Purpose: To develop a radiomics prediction model to improve pulmonary nodule (PN) classification in low-dose CT. To compare the model with the American College of Radiology (ACR) Lung CT Screening Reporting and Data System (Lung-RADS) for early detection of lung cancer.
Methods: We examined a set of 72 PNs (31 benign and 41 malignant) from the Lung Image Database Consortium image collection (LIDC-IDRI). One hundred three CT radiomic features were extracted from each PN. Before the model building process, distinctive features were identified using a hierarchical clustering method. We then constructed a prediction model by using a support vector machine (SVM) classifier coupled with a least absolute shrinkage and selection operator (LASSO).

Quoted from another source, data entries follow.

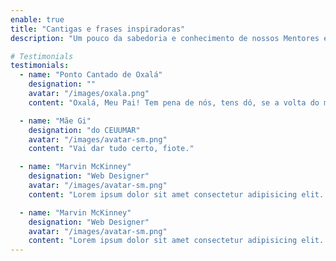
 ```yaml
---
enable: true
title: "Cantigas e frases inspiradoras"
description: "Um pouco da sabedoria e conhecimento de nossos Mentores e Orixás."

# Testimonials
testimonials:
  - name: "Ponto Cantado de Oxalá"
    designation: ""
    avatar: "/images/oxala.png"
    content: "Oxalá, Meu Pai! Tem pena de nós, tens dó, se a volta do mundo é grande, Teus poderes são maior!"

  - name: "Mãe Gi"
    designation: "do CEUUMAR"
    avatar: "/images/avatar-sm.png"
    content: "Vai dar tudo certo, fiote."

  - name: "Marvin McKinney"
    designation: "Web Designer"
    avatar: "/images/avatar-sm.png"
    content: "Lorem ipsum dolor sit amet consectetur adipisicing elit. Qui iusto illo molestias, assumenda expedita commodi inventore non itaque molestiae voluptatum dolore, facilis sapiente, repellat veniam."

  - name: "Marvin McKinney"
    designation: "Web Designer"
    avatar: "/images/avatar-sm.png"
    content: "Lorem ipsum dolor sit amet consectetur adipisicing elit. Qui iusto illo molestias, assumenda expedita commodi inventore non itaque molestiae voluptatum dolore, facilis sapiente, repellat veniam."
---
```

A tenfold cross-validation (CV) was repeated ten times (10 × 10-fold CV) to evaluate the accuracy of the SVM-LASSO model. Finally, the best model from the 10 × 10-fold CV was further evaluated using 20 × 5- and 50 × 2-fold CVs.
Results: The best SVM-LASSO model consisted of only two features: the bounding box anterior-posterior dimension (BB_AP) and the standard deviation of inverse difference moment (SD_IDM). The BB_AP measured the extension of a PN in the anterior-posterior direction and was highly correlated (r = 0.94) with the PN size. The SD_IDM was a texture feature that measured the directional variation of the local homogeneity feature IDM. Univariate analysis showed that both features were statistically significant and discriminative (P = 0.00013 and 0.000038, respectively). PNs with larger BB_AP or smaller SD_IDM were more likely malignant. The 10 × 10-fold CV of the best SVM model using the two features achieved an accuracy of 84.6% and 0.89 AUC. By comparison, Lung-RADS achieved an accuracy of 72.2% and 0.77 AUC using four features (size, type, calcification, and spiculation). The prediction improvement of SVM-LASSO comparing to Lung-RADS was statistically significant (McNemar's test P = 0.026). Lung-RADS misclassified 19 cases because it was mainly based on PN size, whereas the SVM-LASSO model correctly classified 10 of these cases by combining a size (BB_AP) feature and a texture (SD_IDM) feature. The performance of the SVM-LASSO model was stable when leaving more patients out with five- and twofold CVs (accuracy 84.1% and 81.6%, respectively).
Conclusion: We developed an SVM-LASSO model to predict malignancy of PNs with two CT radiomic features. We demonstrated that the model achieved an accuracy of 84.6%, which was 12.4% higher than Lung-RADS.
Keywords: CT; SVM; lung cancer; pulmonary nodule; radiomics.
© 2018 American Association of Physicists in Medicine.